What to do: The task calls for every line of the data to be repeated exactly.

[Recorded data]
● ● ● ●
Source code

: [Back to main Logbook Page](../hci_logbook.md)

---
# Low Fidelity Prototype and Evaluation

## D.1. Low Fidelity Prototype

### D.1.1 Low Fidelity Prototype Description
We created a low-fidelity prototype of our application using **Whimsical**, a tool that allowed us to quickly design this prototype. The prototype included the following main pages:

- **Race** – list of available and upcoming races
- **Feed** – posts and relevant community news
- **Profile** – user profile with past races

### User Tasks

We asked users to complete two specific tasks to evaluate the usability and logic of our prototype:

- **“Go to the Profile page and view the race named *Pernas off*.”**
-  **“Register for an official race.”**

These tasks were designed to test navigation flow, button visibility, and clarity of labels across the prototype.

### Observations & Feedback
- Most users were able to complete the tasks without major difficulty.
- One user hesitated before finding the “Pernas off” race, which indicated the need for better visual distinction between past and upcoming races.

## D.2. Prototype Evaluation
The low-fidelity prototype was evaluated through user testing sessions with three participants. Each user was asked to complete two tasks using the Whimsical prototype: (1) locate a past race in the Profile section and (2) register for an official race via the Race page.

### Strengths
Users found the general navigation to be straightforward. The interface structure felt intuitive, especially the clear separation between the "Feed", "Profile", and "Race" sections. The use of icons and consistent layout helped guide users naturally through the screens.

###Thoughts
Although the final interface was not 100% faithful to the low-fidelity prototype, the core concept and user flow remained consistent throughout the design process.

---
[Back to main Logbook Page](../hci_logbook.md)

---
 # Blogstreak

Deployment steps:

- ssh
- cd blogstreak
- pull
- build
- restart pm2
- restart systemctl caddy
● ● ● ●
Worked solution:
Source code

: [Back to main Logbook Page](../hci_logbook.md)

---
# Low Fidelity Prototype and Evaluation

## D.1. Low Fidelity Prototype

### D.1.1 Low Fidelity Prototype Description
We created a low-fidelity prototype of our application using **Whimsical**, a tool that allowed us to quickly design this prototype. The prototype included the following main pages:

- **Race** – list of available and upcoming races
- **Feed** – posts and relevant community news
- **Profile** – user profile with past races

### User Tasks

We asked users to complete two specific tasks to evaluate the usability and logic of our prototype:

- **“Go to the Profile page and view the race named *Pernas off*.”**
-  **“Register for an official race.”**

These tasks were designed to test navigation flow, button visibility, and clarity of labels across the prototype.

### Observations & Feedback
- Most users were able to complete the tasks without major difficulty.
- One user hesitated before finding the “Pernas off” race, which indicated the need for better visual distinction between past and upcoming races.

## D.2. Prototype Evaluation
The low-fidelity prototype was evaluated through user testing sessions with three participants. Each user was asked to complete two tasks using the Whimsical prototype: (1) locate a past race in the Profile section and (2) register for an official race via the Race page.

### Strengths
Users found the general navigation to be straightforward. The interface structure felt intuitive, especially the clear separation between the "Feed", "Profile", and "Race" sections. The use of icons and consistent layout helped guide users naturally through the screens.

###Thoughts
Although the final interface was not 100% faithful to the low-fidelity prototype, the core concept and user flow remained consistent throughout the design process.

---
[Back to main Logbook Page](../hci_logbook.md)

---
 # Blogstreak

Deployment steps:

- ssh
- cd blogstreak
- pull
- build
- restart pm2
- restart systemctl caddy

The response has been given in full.